IL - Azure Big Data and Analytics Boot Camp
The Azure Big Data and Analytics Boot camp is designed to give students a clear architectural understanding of the application of big data patterns in Azure. Students will participate in team based architectural planning and hands-on implementation sessions. Students will be taught basic Lambda architecture patterns in Azure, leveraging the scalability and elasticity of Azure in Big Data and IoT solutions.
An introduction to data science techniques in Azure will also be covered. Individual case studies will focus on specific real-world problems that represent common big data patterns and practices. Students will also experience several hands-on labs to introduce them to some of the key services available.
- Duration: 5 Days
- Level: 300
Who this course is designed for
- Data Specialists
- Data Scientists
- Understand the key capabilities of several Azure Data, Storage, Analytics and Intelligence services
- Understand the core storage services including Data Lake Store, Blob Storage, HDFS, Event Hubs and IoT Hubs
- Understand core processing services including HDInsight, Stream Analytics, SQL Data Warehouse and Data Lake Analytics
- Understand how to operationalize data pipelines with Data Factory
- Understand common architectures including Lambda and Kappa architectures
- Understand how to manage and secure the data solution
- Prepare for Exam 70-475 Designing and Implementing Big Data Solutions in Azure
MODULE 1: Overview of the Azure Analytics Platform
In this module, students will learn the basics of analytics pipeline terminology and where the Microsoft Azure services fit. This module introduces the Lambda Architecture, which is used as a reference architecture for building an analytics data pipeline.
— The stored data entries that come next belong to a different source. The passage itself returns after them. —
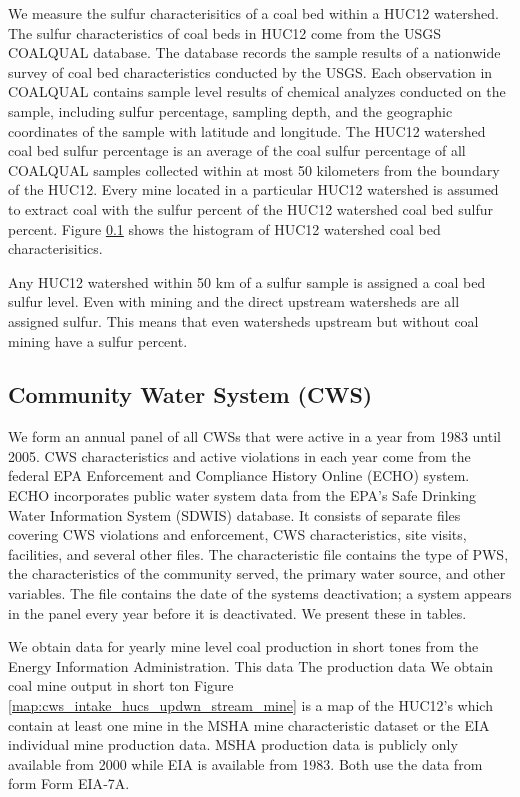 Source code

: \documentclass{article}
\begin{document}
We measure the sulfur characterisitics of a coal bed within a HUC12 watershed. The sulfur characteristics of coal beds in HUC12 come from the USGS COALQUAL database. The database records the sample results of a nationwide survey of coal bed characteristics conducted by the USGS. Each observation in COALQUAL contains sample level results of chemical analyzes conducted on the sample, including sulfur percentage, sampling depth, and the geographic coordinates of the sample with latitude and longitude. The HUC12 watershed coal bed sulfur percentage is an average of the coal sulfur percentage of all COALQUAL samples collected within at most 50 kilometers from the boundary of the HUC12. Every mine located in a particular HUC12 watershed is assumed to extract coal with the sulfur percent of the HUC12 watershed coal bed sulfur percent. Figure \ref{} shows the histogram of HUC12 watershed coal bed characterisitics. 

Any HUC12 watershed within 50 km of a sulfur sample is assigned a coal bed sulfur level. Even with mining and the direct upstream watersheds are all assigned sulfur. This means that even watersheds upstream but without coal mining have a sulfur percent. 

\subsection{Community Water System (CWS)}

We form an annual panel of all CWSs that were active in a year from 1983 until 2005. CWS characteristics and active violations in each year come from the federal EPA Enforcement and Compliance History Online (ECHO) system. ECHO incorporates public water system data from the EPA's Safe Drinking Water Information System (SDWIS) database. It consists of separate files covering CWS violations and enforcement, CWS characteristics, site visits, facilities, and several other files. The characteristic file contains the type of PWS, the characteristics of the community served, the primary water source, and other variables. The file contains the date of the systems deactivation; a system appears in the panel every year before it is deactivated. We present these in tables.

We obtain data for yearly mine level coal production in short tones from the Energy Information Administration. This data The production data 
We obtain coal mine output in short ton
Figure \ref{map:cws_intake_hucs_updwn_stream_mine} is a map of the HUC12's which contain at least one mine in the MSHA mine characteristic dataset or the EIA individual mine production data. MSHA production data is publicly only available from 2000 while EIA is available from 1983. Both use the data from form Form EIA‐7A.
\end{document}
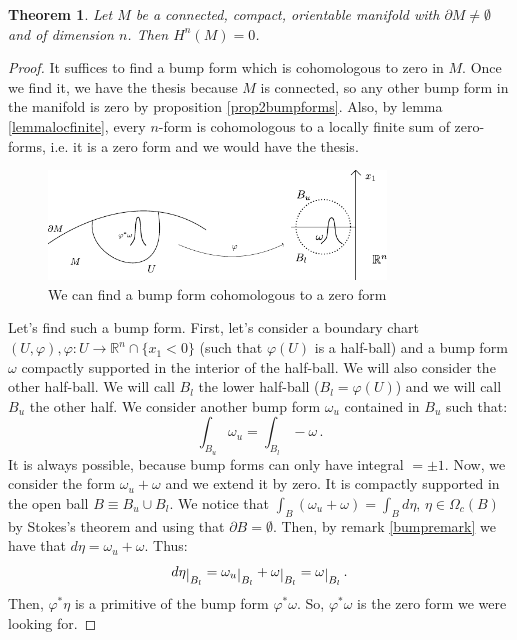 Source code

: \documentclass[a4paper,11pt,titlepage, article, oneside]{memoir}
\numberwithin{equation}{section}
\newtheorem{theorem}{Theorem}[section]
\theoremstyle{definition}
\theoremstyle{remark}
\newcommand{\rfield}{\mathbb{R}}
\newcommand{\restrict}[2]{{#1}\raisebox{-.5ex}{$|$}_{#2}}
\begin{document}
\begin{theorem}
Let $M$ be a connected, compact, orientable manifold with $\partial M \not = \emptyset$ and of dimension $n$. Then $H^n(M) = 0$.
\end{theorem}
\begin{proof}
It suffices to find a bump form which is cohomologous to zero in $M$. Once we find it, we have the thesis because $M$ is connected, so any other bump form in the manifold is zero by proposition \ref{prop2bumpforms}. Also, by lemma \ref{lemmalocfinite}, every $n$-form is cohomologous to a locally finite sum of zero-forms, i.e. it is a zero form and we would have the thesis.
\begin{figure}[H] \label{Fig:bumpforms2}
     \centering
     \includegraphics[width=0.8\textwidth]{Images/bumpforms2.pdf} 
     \caption{We can find a bump form cohomologous to a zero form}      
\end{figure}
Let's find such a bump form. First, let's consider a boundary chart $(U, \varphi), \varphi \colon U \rightarrow \rfield^n \cap \{x_1 < 0\}$ (such that $\varphi(U)$ is a half-ball) and a bump form $\omega$ compactly supported in the interior of the half-ball. We will also consider the other half-ball. We will call $B_l$ the lower half-ball ($B_l = \varphi(U)$) and we will call $B_u$ the other half. We consider another bump form $\omega_u$ contained in $B_u$ such that:
\[ \int_{B_u} \omega_u = \int_{B_l} - \omega \, . \]
It is always possible, because bump forms can only have integral $=\pm 1$.
Now, we consider the form $\omega_u + \omega$ and we extend it by zero. It is compactly supported in the open ball $B \equiv B_u \cup B_l$. We notice that $\int_{B} (\omega_u + \omega) = \int_B d\eta, \, \eta \in \Omega_c(B)$ by Stokes's theorem and using that $\partial B =\emptyset$. Then, by remark \ref{bumpremark} we have that $d\eta = \omega_u + \omega$. Thus:
\[ \restrict{d\eta}{B_l} = \restrict{\omega_u}{B_l} + \restrict{\omega}{B_l} = \restrict{\omega}{B_l} \, . \]
Then, $\varphi^* \eta$ is a primitive of the bump form $\varphi^* \omega$. So, $\varphi^* \omega$ is the zero form we were looking for.
\end{proof}
\end{document}
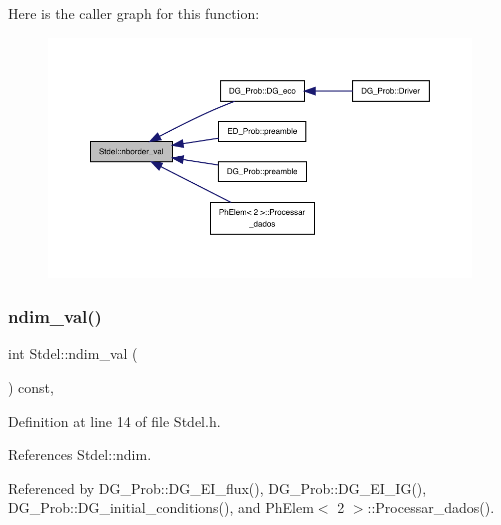 Here is the caller graph for this function\+:
\nopagebreak
\begin{figure}[H]
\begin{center}
\leavevmode
\includegraphics[width=350pt]{classStdel_aac8e97661e46c48fafa91f13caa03a9f_icgraph}
\end{center}
\end{figure}
\mbox{\label{classStdel_a383df930bee8dc298d7d412b3b632ebb}} 
\subsubsection{\texorpdfstring{ndim\+\_\+val()}{ndim\_val()}}
{\footnotesize\ttfamily int Stdel\+::ndim\+\_\+val (\begin{DoxyParamCaption}{ }\end{DoxyParamCaption}) const\hspace{0.3cm}{\ttfamily [inline]}, {\ttfamily [inherited]}}



Definition at line 14 of file Stdel.\+h.



References Stdel\+::ndim.



Referenced by D\+G\+\_\+\+Prob\+::\+D\+G\+\_\+\+E\+I\+\_\+flux(), D\+G\+\_\+\+Prob\+::\+D\+G\+\_\+\+E\+I\+\_\+\+I\+G(), D\+G\+\_\+\+Prob\+::\+D\+G\+\_\+initial\+\_\+conditions(), and Ph\+Elem$<$ 2 $>$\+::\+Processar\+\_\+dados().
MODULE 2: Bulk and relational ingest
In this module, students will be introduced to the various tools and protocols available for the loading of data from bulk and relational sources for ingestion into an Azure based analytics pipeline.
MODULE 3: Ingest storage
In this module, students will be introduced to the Microsoft Azure services that support batch storage of ingested data: Azure Storage Blobs, Data Lake Store and HDFS.
MODULE 4: Batch Processing
In this module, students will be introduced to some of the services offered by Microsoft Azure that support the batch processing of data at scale. Topics include the application of HDInsight to perform batch processing the MapReduce, Tez and Spark. Similarly, SQL Data Warehouse is introduced to support processing of data present in batch storage.
MODULE 5: Interactive Processing & Querying
In this module, students will be introduced to the services which enable lower latency, interactive querying of big data. Students will learn various options for querying data using SQL. Service covered include Azure SQL Data Warehouse, HDInsight with Spark SQL, HDInsight with HBase/Phoenix and performing analytics with Data Lake Analytics with USQL.
MODULE 6: Real-Time Ingest & Storage
In this module, students will learn about the protocols for real-time ingest including HTTP, AMQP and MQTT and the storage of data received using queue based services including Event Hubs and IoT Hub.
MODULE 7: Real-time Processing
In this module, the student will learn about different services and capabilities of Azure for processing ingested real-time data. Key concepts such as tuple-at-time and micro-batch processing are introduced. Services covered include HDInsight with Apache Storm, HDInsight with Storm/Trident, HDInsight with Spark Streaming, Web Jobs, Azure Functions, and Stream Analytics.
MODULE 8: Intelligence & Machine Learning
In this module, student will understand the fundamentals of machine learning using Azure Machine Learning. Covered topics include ML Studio, Training Experiments, Predictive Experiments and operationalizing experiments with Web Services and Cortana Intelligence components.
MODULE 9: Data Pipelines
This module will help the student pull all the pieces together into a pipeline managed under a single pane of glass by using Azure Data Factory.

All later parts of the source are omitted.